Homework 2

Due at 11:59pm on Thursday, April 16th. Submit to https://canvas.uw.edu/courses/1883403/assignments/11376146 . It is fine to submit scanned or a picture of handwritten answers, but we must be able to read it. Indicate your final answer clearly, show your work. Each problem is 10 points (all subproblems weighted equally).

Problem 1

Consider the following circuit:

Find

a) The power (active and reactive) delivered to the load.

b) The power (active and reactive) coming out of the source.

Solutions.

The total impedance is

\[Z_{\text{total}} = Z_{\text{line}} + Z_{\text{load}} = 6 + j7\ \Omega\]

and the magnitude of the current is

\[\vert I \vert = \vert \frac{V_s}{Z_{\text{total}}} \vert = \vert \frac{120}{6 + j7} \vert = 13.02\ \text{A}\]

\[P_{\text{load}} = |I|^2 \cdot R_{\text{load}} = 847.06\ \text{W}\] \[Q_{\text{load}} = |I|^2 \cdot X_{\text{load}} = 338.82\ \text{VAr}\]

\[P_{\text{source}} = |I|^2 \cdot R_{\text{total}} = 1017.65\ \text{W}\] \[Q_{\text{source}} = |I|^2 \cdot X_{\text{total}} = 1185.88\ \text{VAr}\]

Problem 2

Consider the circuit shown above.

a) Suppose we want to achive unity power factor at the load (that is, a power factor of 1) by adding a capacitor in parallel. Find the size of the capacitor (in unit of $\Omega$).

b) Now we want to tune the capacitor such that the source to only delievers active power. Is it possible? Explain why or why not.

Solutions.

a) The load impedance is: $Z_{\text{load}} = 5 + j2\ \Omega$ So the load admittance is:

\[Y_{\text{load}} = \frac{1}{Z_{\text{load}}} =\frac{5}{29} - j\frac{2}{29}\ \text{S}\]

To achieve unity power factor at the load, the capacitor must cancel the imaginary part of $Y_{\text{load}}$ and $Y_C = j\frac{2}{29}\ \text{S}$.

Since $Y_C = \frac{1}{Z_C} = j\frac{1}{X_C}$, we have $X_C = \frac{29}{2} = 14.5\ \Omega$. And the capacitor impedance is: $Z_C = -j14.5\ \Omega$

b) For the source to deliver only active power, the total input impedance seen from the source must be purely real.
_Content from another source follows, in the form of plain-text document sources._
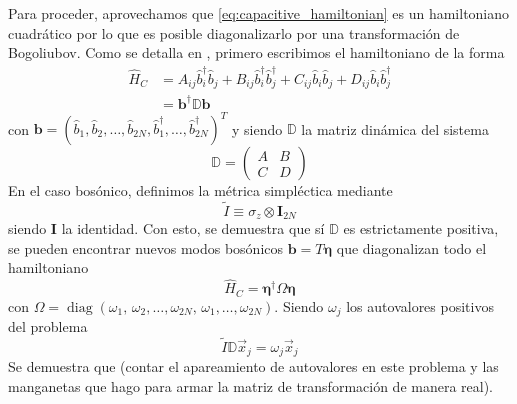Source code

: Para proceder, aprovechamos que \eqref{eq:capacitive_hamiltonian} es un hamiltoniano cuadrático por lo que es posible diagonalizarlo por una transformación de Bogoliubov. Como se detalla en \cite{vanHemmen1980}, primero escribimos el hamiltoniano de la forma
\begin{align}
    \hat H_C &= A_{ij}\hat b^\dag_i \hat b_j + B_{ij}\hat b^\dag_i \hat b^\dag_j + C_{ij}\hat b_i \hat b_j + D_{ij}\hat b_i \hat b^\dag_j\\
    &= \mathbf b^\dag \mathbb D \mathbf b
\end{align}
con $\mathbf b = (\hat b_1, \hat b_2, \ldots, \hat b_{2N}, \hat b^\dag_1, \ldots, \hat b^\dag_{2N})^T$ y siendo $\mathbb D$ la matriz dinámica del sistema
\begin{equation}
    \mathbb{D} = \begin{pmatrix}
        A&B\\
        C&D
    \end{pmatrix}
\end{equation}
En el caso bosónico, definimos la métrica simpléctica mediante
\begin{equation}
    \tilde I \equiv \sigma_z \otimes \mathbf I_{2N}
\end{equation}
siendo $\mathbf I$ la identidad. Con esto, se demuestra que sí $\mathbb D$ es estrictamente positiva, se pueden encontrar nuevos modos bosónicos $\mathbf b = T \mathbf \eta$ que diagonalizan todo el hamiltoniano 
\begin{equation}
    \hat H_C = \mathbf \eta^\dag \Omega \mathbf\eta
\end{equation}
con $\Omega = \operatorname{diag}(\omega_1, \, \omega_2, \ldots, \omega_{2N}, \,\omega_1, \ldots, \omega_{2N})$. Siendo $\omega_j$ los autovalores positivos del problema 
\begin{equation}
    \tilde I \mathbb D \vec x_j = \omega_j \vec x_j
\end{equation}
Se demuestra que (contar el apareamiento de autovalores en este problema y las manganetas que hago para armar la matriz de transformación de manera real).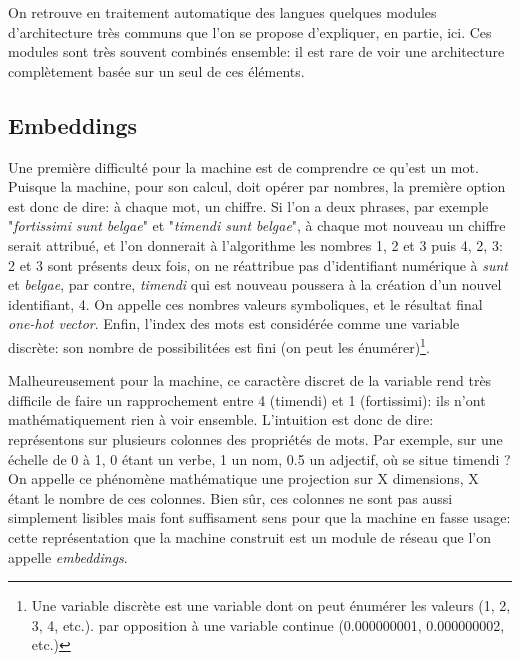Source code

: On retrouve en traitement automatique des langues quelques modules d'architecture très communs que l'on se propose d'expliquer, en partie, ici. Ces modules sont très souvent combinés ensemble: il est rare de voir une architecture complètement basée sur un seul de ces éléments.

\subsection{Embeddings}
\label{deep-learning:embeddings}

Une première difficulté pour la machine est de comprendre ce qu'est un mot. Puisque la machine, pour son calcul, doit opérer par nombres, la première option est donc de dire: à chaque mot, un chiffre. Si l'on a deux phrases, par exemple "\textit{fortissimi sunt belgae}" et "\textit{timendi sunt belgae}", à chaque mot nouveau un chiffre serait attribué, et l'on donnerait à l'algorithme les nombres 1, 2 et 3 puis 4, 2, 3: 2 et 3 sont présents deux fois, on ne réattribue pas d'identifiant numérique à \textit{sunt} et \textit{belgae}, par contre, \textit{timendi} qui est nouveau poussera à la création d'un nouvel identifiant, 4. On appelle ces nombres valeurs symboliques, et le résultat final \textit{one-hot vector}. Enfin, l'index des mots est considérée comme une variable discrète: son nombre de possibilitées est fini (on peut les énumérer)\footnote{Une variable discrète est une variable dont on peut énumérer les valeurs (1, 2, 3, 4, etc.). par opposition à une variable continue (0.000000001, 0.000000002, etc.)}. 

Malheureusement pour la machine, ce caractère discret de la variable rend très difficile de faire un rapprochement entre 4 (timendi) et 1 (fortissimi): ils n'ont mathématiquement rien à voir ensemble. L'intuition est donc de dire: représentons sur plusieurs colonnes des propriétés de mots. Par exemple, sur une échelle de 0 à 1, 0 étant un verbe, 1 un nom, 0.5 un adjectif, où se situe timendi ? On appelle ce phénomène mathématique une projection sur X dimensions, X étant le nombre de ces colonnes. Bien sûr, ces colonnes ne sont pas aussi simplement lisibles mais font suffisament sens pour que la machine en fasse usage: cette représentation que la machine construit est un module de réseau que l'on appelle \textit{embeddings}. 

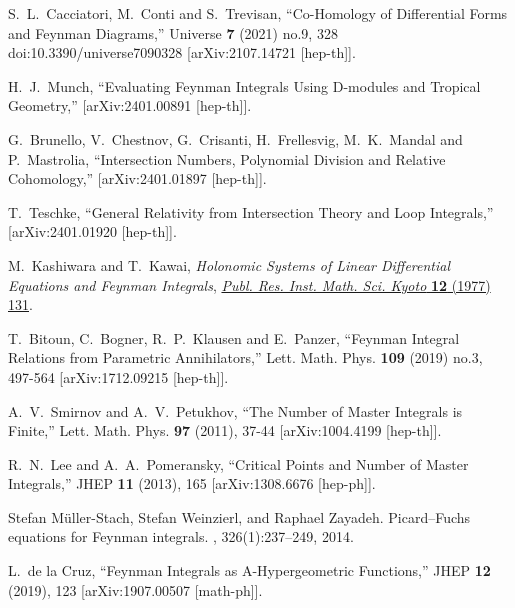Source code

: \documentclass[a4paper,12pt]{article}
\numberwithin{equation}{section}
\numberwithin{figure}{section}
\begin{document}
\begin{thebibliography}{99}
S.~L.~Cacciatori, M.~Conti and S.~Trevisan,
``Co-Homology of Differential Forms and Feynman Diagrams,''
Universe \textbf{7} (2021) no.9, 328
doi:10.3390/universe7090328
[arXiv:2107.14721 [hep-th]].

H.~J.~Munch,
``Evaluating Feynman Integrals Using D-modules and Tropical Geometry,''
[arXiv:2401.00891 [hep-th]].
  
G.~Brunello, V.~Chestnov, G.~Crisanti, H.~Frellesvig, M.~K.~Mandal and P.~Mastrolia,
``Intersection Numbers, Polynomial Division and Relative Cohomology,''
[arXiv:2401.01897 [hep-th]].

T.~Teschke,
``General Relativity from Intersection Theory and Loop Integrals,''
[arXiv:2401.01920 [hep-th]].
  


M.~Kashiwara and T.~Kawai, \emph{{Holonomic Systems of Linear Differential
		Equations and Feynman Integrals}},
\href{https://doi.org/10.2977/prims/1195196602}{\emph{Publ. Res. Inst. Math.
		Sci. Kyoto} {\bfseries 12} (1977) 131}.

  
T.~Bitoun, C.~Bogner, R.~P.~Klausen and E.~Panzer,
``Feynman Integral Relations from Parametric Annihilators,''
Lett. Math. Phys. \textbf{109} (2019) no.3, 497-564
[arXiv:1712.09215 [hep-th]].

A.~V.~Smirnov and A.~V.~Petukhov,
``The Number of Master Integrals is Finite,''
Lett. Math. Phys. \textbf{97} (2011), 37-44
[arXiv:1004.4199 [hep-th]].



R.~N.~Lee and A.~A.~Pomeransky,
``Critical Points and Number of Master Integrals,''
JHEP \textbf{11} (2013), 165
[arXiv:1308.6676 [hep-ph]].



Stefan M{\"u}ller-Stach, Stefan Weinzierl, and Raphael Zayadeh.
\newblock Picard--{F}uchs equations for {F}eynman integrals.
,
326(1):237--249, 2014.
\newblock [arXiv:1212.4389]
  
L.~de la Cruz,
``Feynman Integrals as A-Hypergeometric Functions,''
JHEP \textbf{12} (2019), 123
[arXiv:1907.00507 [math-ph]].


\end{thebibliography}
\end{document}
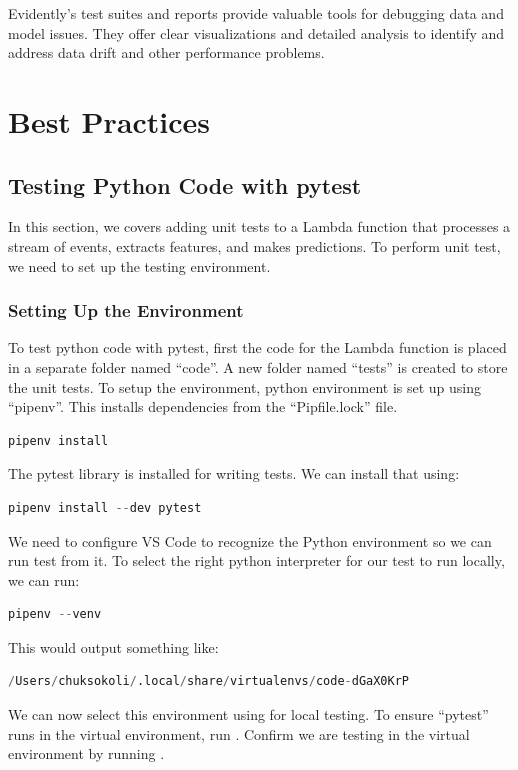 \documentclass[letterpaper,12pt,notitlepage,twoside]{report}
\begin{document}
Evidently's test suites and reports provide valuable tools for debugging data and model issues. They offer clear visualizations and detailed analysis to identify and address data drift and other performance problems.

\chapter{Best Practices} \label{ch:6}

\section{Testing Python Code with pytest}
In this section, we covers adding unit tests to a Lambda function that processes a stream of events, extracts features, and makes predictions. To perform unit test, we need to set up the testing environment. 
\subsection*{Setting Up the Environment}
To test python code with pytest, first the code for the Lambda function is placed in a separate folder named ``code''. A new folder named ``tests'' is created to store the unit tests. To setup the environment,  python environment is set up using ``pipenv''. This installs dependencies from the ``Pipfile.lock'' file.
\begin{lstlisting}[language=python, numbers=none]
pipenv install
\end{lstlisting}

The pytest library is installed for writing tests. We can install that using:
\begin{lstlisting}[language=python, numbers=none]
pipenv install --dev pytest
\end{lstlisting}

We need to configure VS Code to recognize the Python environment so we can run test from it.  To select the right python interpreter for our test to run locally, we can run:
\begin{lstlisting}[language=python, numbers=none]
pipenv --venv
\end{lstlisting}
This would output something like:
\begin{lstlisting}[language=python, numbers=none]
/Users/chuksokoli/.local/share/virtualenvs/code-dGaX0KrP
\end{lstlisting}
We can now select this environment using  for local testing. To ensure ``pytest'' runs in the virtual environment, run . Confirm we are testing in the virtual environment by running . 
\end{document}
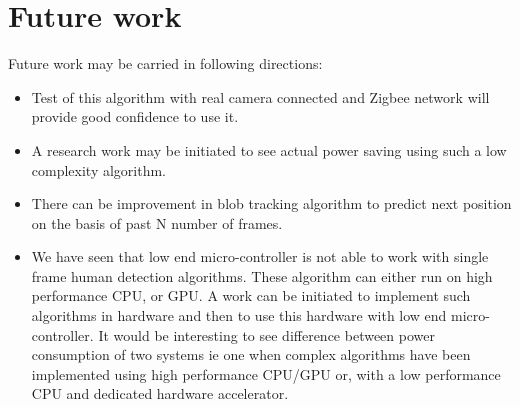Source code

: \section{Future work}
Future work may be carried in following directions:
\begin{itemize}
\item Test of this algorithm with real camera connected and Zigbee
network will provide good confidence to use it.
\item A research work may be initiated to see actual power saving using
such a low complexity algorithm.
\item There can be improvement in blob tracking algorithm to predict
next position on the basis of past N number of frames.
\item We have seen that low end micro-controller is not able to work with
single frame human detection algorithms. These algorithm can either run on
high performance CPU, or GPU. A work can be initiated to implement such
algorithms in hardware and then to use this hardware with low end
micro-controller. It would be interesting to see difference between power
consumption of two systems ie one when complex algorithms have been
implemented using high performance CPU/GPU or, with a low performance
CPU and dedicated hardware accelerator.
\end{itemize}

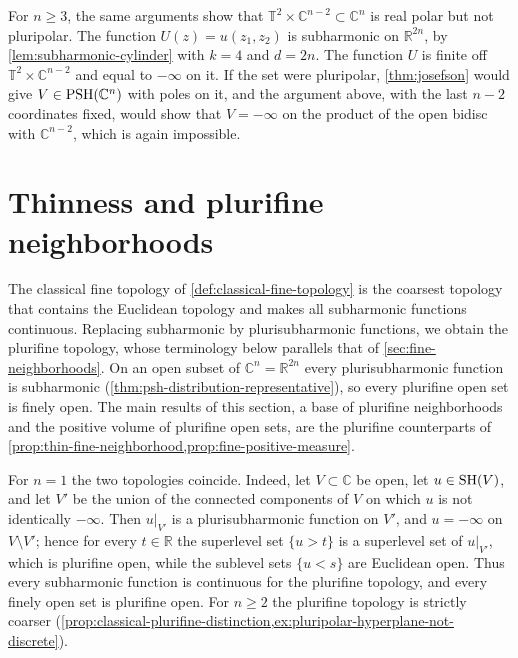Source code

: \begin{example}
For $n\ge3$, the same arguments show that $\mathbb T^2\times\mathbb C^{n-2}\subset\mathbb C^n$ is real polar but not pluripolar. The function $U(z)=u(z_1,z_2)$ is subharmonic on $\mathbb R^{2n}$, by \cref{lem:subharmonic-cylinder} with $k=4$ and $d=2n$. The function $U$ is finite off $\mathbb T^2\times\mathbb C^{n-2}$ and equal to $-\infty$ on it. If the set were pluripolar, \cref{thm:josefson} would give $V\in\mathrm{PSH}(\mathbb C^n)$ with poles on it, and the argument above, with the last $n-2$ coordinates fixed, would show that $V=-\infty$ on the product of the open bidisc with $\mathbb C^{n-2}$, which is again impossible.
\end{example}

\section{Thinness and plurifine neighborhoods}
\label{sec:plurifine-neighborhoods}

The classical fine topology of \cref{def:classical-fine-topology} is the coarsest topology that contains the Euclidean topology and makes all subharmonic functions continuous. Replacing subharmonic by plurisubharmonic functions, we obtain the plurifine topology, whose terminology below parallels that of \cref{sec:fine-neighborhoods}. On an open subset of $\mathbb C^n=\mathbb R^{2n}$ every plurisubharmonic function is subharmonic (\cref{thm:psh-distribution-representative}), so every plurifine open set is finely open. The main results of this section, a base of plurifine neighborhoods and the positive volume of plurifine open sets, are the plurifine counterparts of \cref{prop:thin-fine-neighborhood,prop:fine-positive-measure}.

For $n=1$ the two topologies coincide. Indeed, let $V\subset\mathbb C$ be open, let $u\in\mathrm{SH}(V)$, and let $V'$ be the union of the connected components of $V$ on which $u$ is not identically $-\infty$. Then $u|_{V'}$ is a plurisubharmonic function on $V'$, and $u=-\infty$ on $V\setminus V'$; hence for every $t\in\mathbb R$ the superlevel set $\{u>t\}$ is a superlevel set of $u|_{V'}$, which is plurifine open, while the sublevel sets $\{u<s\}$ are Euclidean open. Thus every subharmonic function is continuous for the plurifine topology, and every finely open set is plurifine open. For $n\ge2$ the plurifine topology is strictly coarser (\cref{prop:classical-plurifine-distinction,ex:pluripolar-hyperplane-not-discrete}).

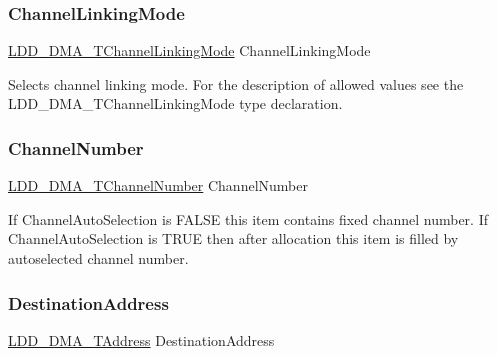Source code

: \subsubsection{\texorpdfstring{Channel\+Linking\+Mode}{ChannelLinkingMode}}
{\footnotesize\ttfamily \hyperlink{group___p_e___types__module_ga7a25c76afefd56aca723c89d7098c89b}{L\+D\+D\+\_\+\+D\+M\+A\+\_\+\+T\+Channel\+Linking\+Mode} Channel\+Linking\+Mode}

Selects channel linking mode. For the description of allowed values see the L\+D\+D\+\_\+\+D\+M\+A\+\_\+\+T\+Channel\+Linking\+Mode type declaration. \mbox{\label{struct_l_d_d___d_m_a___t_transfer_descriptor_a203b693a350df7170042dd0c18ffd6bb}} 
\subsubsection{\texorpdfstring{Channel\+Number}{ChannelNumber}}
{\footnotesize\ttfamily \hyperlink{group___p_e___types__module_gad268d607015891269cb015faa8bc0dac}{L\+D\+D\+\_\+\+D\+M\+A\+\_\+\+T\+Channel\+Number} Channel\+Number}

If Channel\+Auto\+Selection is F\+A\+L\+SE this item contains fixed channel number. If Channel\+Auto\+Selection is T\+R\+UE then after allocation this item is filled by autoselected channel number. \mbox{\label{struct_l_d_d___d_m_a___t_transfer_descriptor_af0babeeccbb44dbec87aa44169d9ac57}} 
\subsubsection{\texorpdfstring{Destination\+Address}{DestinationAddress}}
{\footnotesize\ttfamily \hyperlink{group___p_e___types__module_gab8287f62db7ff96992355760b652cd07}{L\+D\+D\+\_\+\+D\+M\+A\+\_\+\+T\+Address} Destination\+Address}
\[Z_{\text{total}} = Z_{\text{line}} + \frac{1}{Y_{\text{load}} + Y_C}\]

Let $Y_C = jB_C$ where $B_C > 0$. The combined load admittance is:

\[Y_{\text{combined}} = \frac{5}{29} + j\left(B_C - \frac{2}{29}\right)\]

The combined load impedance is:

\[Z_{\text{combined}} = \frac{1}{Y_{\text{combined}}}\]

Let $G = \frac{5}{29}$ and $B = B_C - \frac{2}{29}$, so:

\[Z_{\text{combined}} = \frac{G - jB}{G^2 + B^2}\]

The total impedance is:

\[Z_{\text{total}} = \left(1 + \frac{G}{G^2 + B^2}\right) + j\left(5 - \frac{B}{G^2 + B^2}\right)\]

For the source to deliver only active power, the imaginary part must be zero:

\[5 - \frac{B}{G^2 + B^2} = 0 \implies \frac{B}{G^2 + B^2} = 5\] \[B = 5(G^2 + B^2)\] \[5B^2 - B + 5G^2 = 0\]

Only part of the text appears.